Earlier this week, a friend suggested that I start a Facebook page to feature the posts from my blog. It would be a way to connect with people who happened to come across my writing without having them come to my personal page. I initially just used my name on the page, but I kept getting confused about which FB page I was on. I tried to get the Facebook email address for just my name, but that was taken. So I came up with something to distinguish the page that would also make it easy to find:
It looked so weird to me at first. I’ve had so many identities over the years. Singer. Hurricane. Delta Gamma. New Yorker. Beauty Director. Traveling Yogi. None have made me as uneasy as I felt when I first saw that label, late at night while creating this page. No other label made me call a friend at 11pm, asking her is it okay, am I really allowed to call myself a writer and tell everyone on Facebook? Suddenly I’m in the throes of an identify crisis.
None of my other labels made me question myself.
I remember writing stories in a ruled spiral notebook in elementary school. It was light blue I think, I always wanted pastel colors. Page after page about characters just a little older, a littler cooler than I was. I would go into painstaking detail about their outfits, lots of Guess jeans and Espirit dresses, short skirts over leggings, elaborate barrettes and headbands. All of this description to cover up the fact that I had no idea what the dialogue should sound like. I didn’t know how 13 year olds really spoke to each other, I could only imagine that part. So I created the story around the things I did know, the things I could see, and imagined the rest.
I may have wanted to be a writer back then. I remember my beloved fifth grade teacher Mrs. Gospin introducing us to real, honest, gut-wrenching writing. Reading aloud to us in her raspy, dramatic voice the powerful words of Langston Hughes, the pain of Toni Morrison. I showed her my stories. She saw something special in me, in all of us probably, that we could all be just exactly what we wanted to be. A writer, an astronaut, an actor. It was all possible if you believed Mrs. Gospin, and I did.
But I forgot for a long time.
It took 25 years to find another Mrs. Gospin. Someone who said to me “YOU ARE A WRITER” and made me believe it. Who convinced me that people might want to read what I write, and might actually “like” a Facebook page dedicated to it. So I started this page and asked my friends to “like” it, me who has trouble asking for anything. Some did. Some ignored it, I’m sure. I understand. Some didn’t know what I was talking about with this “writing” page and why is it different than my regular profile. Some actually didn’t see it because they aren’t held hostage by their newsfeed everyday, spellbound by their friends’ status updates. I expected as much.

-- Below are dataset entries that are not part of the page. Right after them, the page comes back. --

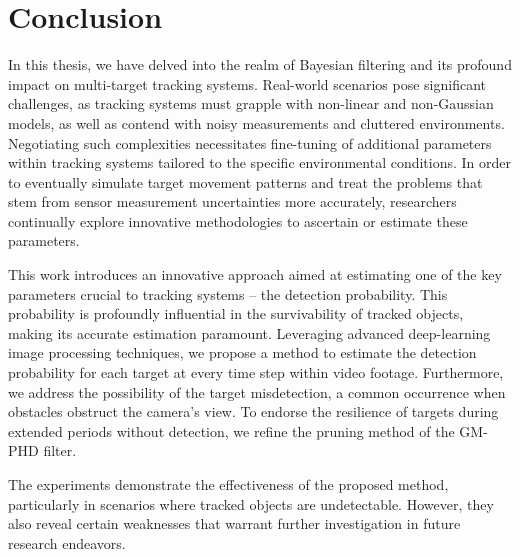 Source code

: \chapter{Conclusion}
%
%

In this thesis, we have delved into the realm of Bayesian filtering and its profound impact on multi-target tracking
systems. Real-world scenarios pose significant challenges, as tracking systems must grapple with non-linear and non-Gaussian models, as well as contend with noisy measurements and cluttered environments. Negotiating such complexities necessitates fine-tuning of additional parameters within tracking systems tailored to the specific environmental conditions. In order to eventually simulate target movement patterns and treat the problems that stem from sensor measurement uncertainties more accurately, researchers continually explore innovative methodologies to ascertain or estimate these parameters.

This work introduces an innovative approach aimed at estimating one of the key parameters crucial to tracking systems --
the detection probability. This probability is profoundly influential in the survivability of tracked objects, making
its
accurate
estimation paramount. Leveraging advanced deep-learning image processing techniques, we propose a method to estimate
the detection probability for each target at every time step within video footage. Furthermore, we address the
possibility of the target misdetection, a common occurrence when obstacles obstruct the camera's view. To endorse the
resilience of targets during extended periods without detection, we refine the pruning method of the GM-PHD filter.

The experiments demonstrate the effectiveness of the proposed method, particularly in scenarios where tracked objects are undetectable. However, they also reveal certain weaknesses that warrant further investigation in future research endeavors.




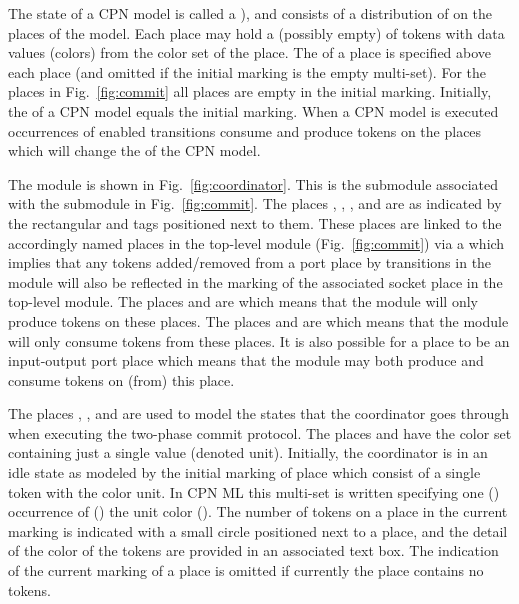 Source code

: 
The state of a CPN model is called a ), and consists
of a distribution of  on the places of the model. Each
place may hold a (possibly empty)  of tokens with
data values (colors) from the color set of the place. The
 of a place is specified above each place
(and omitted if the initial marking is the empty multi-set). For the
places in Fig.~\ref{fig:commit} all places are empty in the initial
marking. Initially, the  of a CPN model
equals the initial marking. When a CPN model is executed occurrences of
enabled transitions consume and produce tokens on the places which
will change the  of the CPN model.

 

The  module is shown in
Fig.~\ref{fig:coordinator}. This is the submodule associated with the
 submodule in Fig.~\ref{fig:commit}. The places
, , , and
 are  as indicated by the
rectangular  and  tags positioned next to
them. These places are linked to the accordingly named places in the
top-level module (Fig.~\ref{fig:commit}) via a  which implies that any tokens added/removed from a port
place by transitions in the  module will also be
reflected in the marking of the associated socket place in the
top-level module. The places  and
 are  which means that
the  module will only produce tokens on these
places. The places  and  are
 which means that the module will only
consume tokens from these places. It is also possible for a place to
be an input-output port place which means that the module may both
produce and consume tokens on (from) this place.

The places , , and
 are used to model the states that the
coordinator goes through when executing the two-phase commit
protocol. The places  and  have
the color set  containing just a single value
\smlcode{()} (denoted unit). Initially, the coordinator is in an idle
state as modeled by the initial marking of place
 which consist of a single token with the color
unit. In CPN ML this multi-set is written  specifying
one () occurrence of () the unit color
(\smlcode{()}).  The number of tokens on a place in the current
marking is indicated with a small circle positioned next to a place,
and the detail of the color of the tokens are provided in an
associated text box. The indication of the current marking of a place
is omitted if currently the place contains no tokens.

But a strange thing happened almost immediately after this page went public that I didn’t expect. People were really reading what I posted. The traffic to my blog spiked. The comments came in, one after the other. People re-blogged and re-posted my latest piece. They actually subscribed to receive my writing in their inbox. Other sites actually wanted me to write something for THEM.
It could all be coincidental. But I don’t think so. I think by identifying myself as a writer, by committing to it and sharing it, it legitimized it. It legitimized me.
No one objected. No one called me a fraud. No one put disclaimers after it, like “you’re not even getting paid” or “this isn’t your job”. All of the disclaimers that ran like a news ticker through my head. They just accepted it.
They accepted me.
Can you imagine that magic that could happen if we all shared with the world our “I AM”s? Not the “I Am Fat” or “I am Stupid” or “I Am Worthless” that may be a part of our story some days. But rather the truer stuff, the guts of us, and just put it out there. “I Am A Teacher”, “I Am A Healer”, “I Am An Inspiration”.
I AM A WRITER.
And now the magic starts. Now, as one person commented, it gets really, really good.
Thank you for being a part of the magic with me.